Task data: Begin

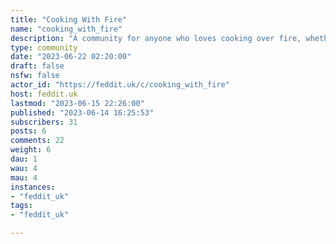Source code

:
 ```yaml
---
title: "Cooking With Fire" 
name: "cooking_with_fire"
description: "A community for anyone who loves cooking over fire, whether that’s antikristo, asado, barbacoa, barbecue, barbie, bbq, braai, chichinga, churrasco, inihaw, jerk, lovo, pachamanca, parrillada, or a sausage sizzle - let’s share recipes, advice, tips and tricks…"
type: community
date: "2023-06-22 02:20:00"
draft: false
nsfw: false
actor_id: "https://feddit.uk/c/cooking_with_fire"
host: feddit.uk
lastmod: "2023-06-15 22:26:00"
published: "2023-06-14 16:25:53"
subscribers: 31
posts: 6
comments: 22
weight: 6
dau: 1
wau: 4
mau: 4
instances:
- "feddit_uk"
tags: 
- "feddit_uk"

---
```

Task data: End

▸ Your objective
Every line in the entries above that has the word "community" should be identified and copied.

▸ Reply
description: "A community for anyone who loves cooking over fire, whether that’s antikristo, asado, barbacoa, barbecue, barbie, bbq, braai, chichinga, churrasco, inihaw, jerk, lovo, pachamanca, parrillada, or a sausage sizzle - let’s share recipes, advice, tips and tricks…"
type: community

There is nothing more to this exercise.